Microsoft, IBM Expand Dev Tools
Microsoft and IBM are readying expansions of their developer-tools lines, with Microsoft adding a version of Visual Studio Team Edition customized for database developers, and IBM refreshing its Rational portfolio.
June 5, 2006
Microsoft and IBM are readying expansions of their developer-tools lines, with Microsoft adding a version of Visual Studio Team Edition customized for database developers, and IBM refreshing its Rational portfolio.
IBM’s update coincides with its annual Rational Software Development conference, being held this week in Orlando, Fla. IBM plans to release incremental updates to 12 products in the Rational line, bumping them all to version 7.
The overhaul features workflow improvements and deeper support for languages including Spanish, Japanese and Simplified and Traditional Chinese.
Joining the portfolio is the new IBM Rational BuildForge 7, based on technology IBM obtained through its acquisition of ISV partner BuildForge last month.

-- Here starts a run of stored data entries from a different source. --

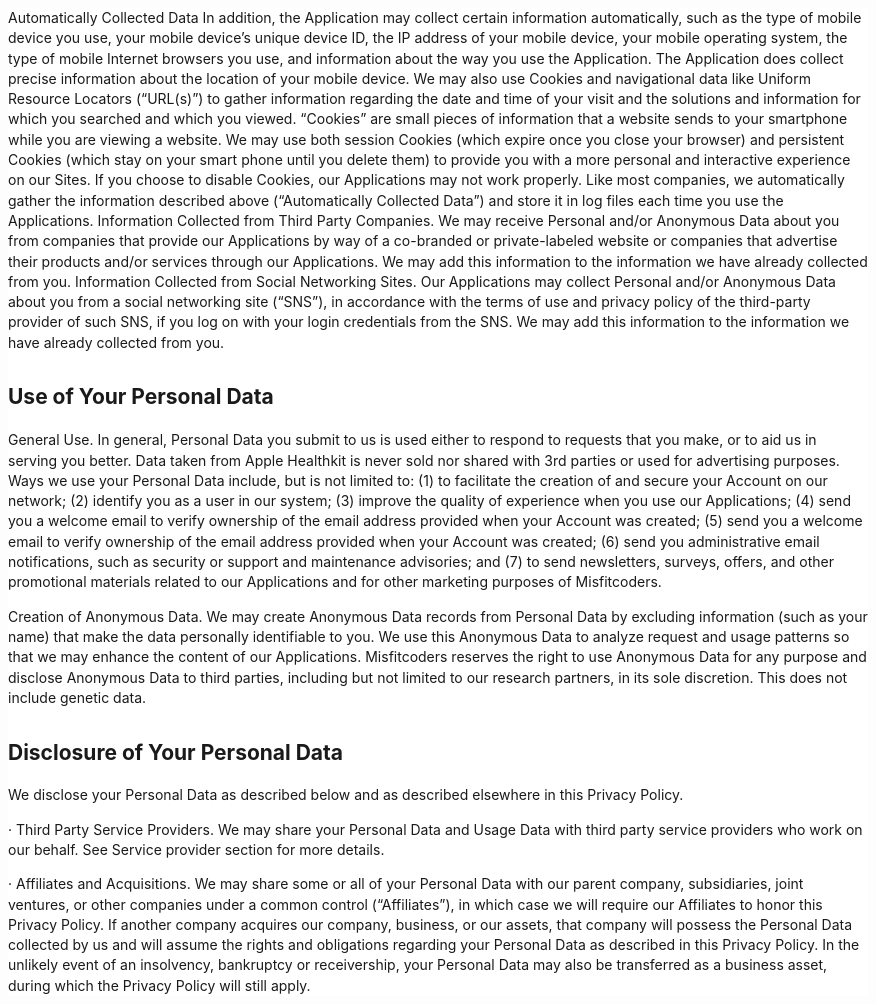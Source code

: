 Automatically Collected Data
In addition, the Application may collect certain information automatically, such as the type of mobile device you use, your mobile device’s unique device ID, the IP address of your mobile device, your mobile operating system, the type of mobile Internet browsers you use, and information about the way you use the Application. The Application does collect precise information about the location of your mobile device. We may also use Cookies and navigational data like Uniform Resource Locators (“URL(s)”) to gather information regarding the date and time of your visit and the solutions and information for which you searched and which you viewed. “Cookies” are small pieces of information that a website sends to your smartphone while you are viewing a website. We may use both session Cookies (which expire once you close your browser) and persistent Cookies (which stay on your smart phone until you delete them) to provide you with a more personal and interactive experience on our Sites. If you choose to disable Cookies, our Applications may not work properly. Like most companies, we automatically gather the information described above (“Automatically Collected Data”) and store it in log files each time you use the Applications.
Information Collected from Third Party Companies. We may receive Personal and/or Anonymous Data about you from companies that provide our Applications by way of a co-branded or private-labeled website or companies that advertise their products and/or services through our Applications. We may add this information to the information we have already collected from you.
Information Collected from Social Networking Sites. Our Applications may collect Personal and/or Anonymous Data about you from a social networking site (“SNS”), in accordance with the terms of use and privacy policy of the third-party provider of such SNS, if you log on with your login credentials from the SNS. We may add this information to the information we have already collected from you.
## Use of Your Personal Data
General Use. In general, Personal Data you submit to us is used either to respond to requests that you make, or to aid us in serving you better. Data taken from Apple Healthkit is never sold nor shared with 3rd parties or used for advertising purposes. Ways we use your Personal Data include, but is not limited to: (1) to facilitate the creation of and secure your Account on our network; (2) identify you as a user in our system; (3) improve the quality of experience when you use our Applications; (4) send you a welcome email to verify ownership of the email address provided when your Account was created; (5) send you a welcome email to verify ownership of the email address provided when your Account was created; (6) send you administrative email notifications, such as security or support and maintenance advisories; and (7) to send newsletters, surveys, offers, and other promotional materials related to our Applications and for other marketing purposes of Misfitcoders.

Creation of Anonymous Data. We may create Anonymous Data records from Personal Data by excluding information (such as your name) that make the data personally identifiable to you. We use this Anonymous Data to analyze request and usage patterns so that we may enhance the content of our Applications. Misfitcoders reserves the right to use Anonymous Data for any purpose and disclose Anonymous Data to third parties, including but not limited to our research partners, in its sole discretion. This does not include genetic data.

## Disclosure of Your Personal Data
We disclose your Personal Data as described below and as described elsewhere in this Privacy Policy.

·   Third Party Service Providers. We may share your Personal Data and Usage Data with third party service providers who work on our behalf. See Service provider section for more details. 

·   Affiliates and Acquisitions. We may share some or all of your Personal Data with our parent company, subsidiaries, joint ventures, or other companies under a common control (“Affiliates”), in which case we will require our Affiliates to honor this Privacy Policy. If another company acquires our company, business, or our assets, that company will possess the Personal Data collected by us and will assume the rights and obligations regarding your Personal Data as described in this Privacy Policy. In the unlikely event of an insolvency, bankruptcy or receivership, your Personal Data may also be transferred as a business asset, during which the Privacy Policy will still apply.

IBM has deepened the build management software’s integration with the rest of its Rational portfolio so that build information flows automatically between Rational tools, said Roger Oberg, vice president of Rational marketing and strategy.Meanwhile, Microsoft plans to release next week the first preview version of Visual Studio Team Edition for Database Professionals. This is Microsoft’s latest extension of the Visual Studio Team Edition line, joining the first three role-based versions initially launched with the line last year.
Microsoft partner Quest Software said the new software will fill a much-needed gap: “It’s always been an issue how the database developer is left out of the software development life cycle,” said Douglas Chrystall, Quest’s chief architect. Quest is both an ISV partner and a user of Microsoft’s Visual Studio Team Edition software. Complexity is the product’s sticking point, Chrystall said.
“It was a slow start initially,” Chrystall said. “But once the teams [came to] grips with the complexity of the product, we had big productivity gains.”